NEW YORK — Baseball Commissioner Rob Manfred and players’ association head Tony Clark met Tuesday, five days after the union rejected Major League Baseball’s proposal to institute pitch clocks and limits on mound visits.
Management has the right to implement the rule changes it proposed last year. Under baseball’s labor contract, management can change on-field rules on its own with one season of advance notice.
MLB does not intend to make any decision before its next owners’ meetings, scheduled for next week in Beverly Hills, California. Big league spring training games start Feb. 23, and the season opens March 29.
“We discussed a wide range of topics,” Clark said in an email. “I will now be discussing each of those topics with our player leadership.”
Manfred did not respond to an email seeking comment.
Nine-inning games averaged a record 3 hours, 5 minutes during the 2017 regular season and 3:29 during the postseason. The length of games has concerned club owners and executives in an age when they compete for consumers with more entertainment choices and shorter attention spans.
“It would be nicer to have the games move a little quicker.
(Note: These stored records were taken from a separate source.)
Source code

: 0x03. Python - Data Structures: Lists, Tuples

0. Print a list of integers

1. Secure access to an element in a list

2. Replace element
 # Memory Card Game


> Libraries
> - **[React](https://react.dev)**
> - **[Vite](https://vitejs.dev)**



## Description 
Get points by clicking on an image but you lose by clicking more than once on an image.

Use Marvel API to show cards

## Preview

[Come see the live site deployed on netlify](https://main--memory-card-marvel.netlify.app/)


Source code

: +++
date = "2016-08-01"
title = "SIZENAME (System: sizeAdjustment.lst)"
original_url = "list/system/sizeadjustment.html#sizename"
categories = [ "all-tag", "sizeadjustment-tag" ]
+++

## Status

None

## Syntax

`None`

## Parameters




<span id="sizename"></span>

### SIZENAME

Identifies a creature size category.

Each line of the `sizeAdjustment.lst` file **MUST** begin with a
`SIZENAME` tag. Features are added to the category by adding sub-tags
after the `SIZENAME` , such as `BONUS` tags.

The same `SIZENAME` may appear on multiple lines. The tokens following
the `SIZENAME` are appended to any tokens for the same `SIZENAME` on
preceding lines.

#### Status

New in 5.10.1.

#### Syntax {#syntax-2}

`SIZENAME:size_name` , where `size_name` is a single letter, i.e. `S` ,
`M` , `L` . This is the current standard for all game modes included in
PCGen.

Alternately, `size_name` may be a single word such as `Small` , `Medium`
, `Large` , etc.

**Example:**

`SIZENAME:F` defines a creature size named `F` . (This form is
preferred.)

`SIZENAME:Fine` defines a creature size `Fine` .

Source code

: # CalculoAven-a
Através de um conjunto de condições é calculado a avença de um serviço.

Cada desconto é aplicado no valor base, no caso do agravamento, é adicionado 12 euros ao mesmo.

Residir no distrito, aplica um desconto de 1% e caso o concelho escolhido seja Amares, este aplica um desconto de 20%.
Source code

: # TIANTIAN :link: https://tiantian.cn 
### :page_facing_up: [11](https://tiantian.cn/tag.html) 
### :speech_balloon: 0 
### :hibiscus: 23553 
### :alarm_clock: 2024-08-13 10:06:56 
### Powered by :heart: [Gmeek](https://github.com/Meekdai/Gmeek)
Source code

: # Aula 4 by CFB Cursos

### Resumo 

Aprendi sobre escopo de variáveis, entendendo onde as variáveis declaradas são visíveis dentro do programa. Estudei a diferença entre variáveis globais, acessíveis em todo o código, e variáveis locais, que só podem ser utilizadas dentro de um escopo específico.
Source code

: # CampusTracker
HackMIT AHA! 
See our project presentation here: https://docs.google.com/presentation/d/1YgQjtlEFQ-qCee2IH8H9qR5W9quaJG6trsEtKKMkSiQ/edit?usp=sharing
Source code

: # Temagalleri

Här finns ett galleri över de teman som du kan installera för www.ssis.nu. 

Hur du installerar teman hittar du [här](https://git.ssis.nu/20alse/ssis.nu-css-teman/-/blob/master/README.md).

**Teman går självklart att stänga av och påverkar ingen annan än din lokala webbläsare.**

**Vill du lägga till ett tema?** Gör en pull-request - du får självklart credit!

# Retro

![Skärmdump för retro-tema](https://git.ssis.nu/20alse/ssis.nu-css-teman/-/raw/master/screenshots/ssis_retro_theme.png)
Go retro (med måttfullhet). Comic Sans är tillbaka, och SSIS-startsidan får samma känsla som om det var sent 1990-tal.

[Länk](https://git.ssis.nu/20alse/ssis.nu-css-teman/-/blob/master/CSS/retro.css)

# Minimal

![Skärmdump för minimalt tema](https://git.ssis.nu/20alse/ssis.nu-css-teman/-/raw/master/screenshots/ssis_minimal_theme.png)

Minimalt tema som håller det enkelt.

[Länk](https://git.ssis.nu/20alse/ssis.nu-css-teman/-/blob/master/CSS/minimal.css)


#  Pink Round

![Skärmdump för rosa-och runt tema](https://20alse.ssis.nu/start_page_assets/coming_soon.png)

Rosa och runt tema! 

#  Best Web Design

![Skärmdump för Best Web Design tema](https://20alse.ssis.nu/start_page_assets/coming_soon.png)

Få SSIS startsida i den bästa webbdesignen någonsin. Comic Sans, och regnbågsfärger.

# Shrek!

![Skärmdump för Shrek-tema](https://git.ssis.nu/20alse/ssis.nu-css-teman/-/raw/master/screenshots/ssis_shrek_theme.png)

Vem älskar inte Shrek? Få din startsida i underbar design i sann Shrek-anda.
At the same time, you’re asking guys who’ve been playing at a high level their whole life to do something completely differently than they normally do,” Colorado center fielder Charlie Blackmon, the NL batting champion, said last weekend. “I’m going to be resistant to change right out of the gate, no matter what it is.”
Under the proposal MLB can implement, there would be a 30-second clock between batters and a 20-second clock between pitches, according to details obtained by the AP.
A hitter would be required to be in the batter’s box with at least five seconds left on the timer. The clock would start when the pitcher has the ball on the mound, except for the first pitch of an at-bat, for which it would start at the end of the previous play.
The clock would reset when a pitcher steps off the rubber and when he makes or feints a pickoff throw.
An umpire would issue a warning to a pitcher or batter for a first violation each game, and subsequent violations by a player would result in a ball being called against a pitcher and a strike against a batter.
Under the proposed limit on mound visits, a team would be allowed one per pitcher each inning, whether by a manager, coach or player. A second visit would result in the team being forced to change pitchers.
During bargaining, MLB offered to start the pitch clock this year without runners on base and delay its use with runners until 2019.
“When you go to the ballpark, you go to spend the day and the night at the ballpark,” Rockies All-Star third baseman Nolan Arenado said. “I don’t think you want to spend a night at the ballpark for hour-and-a-half or two hours. Think you want to be there for a little longer than that. I don’t get it.”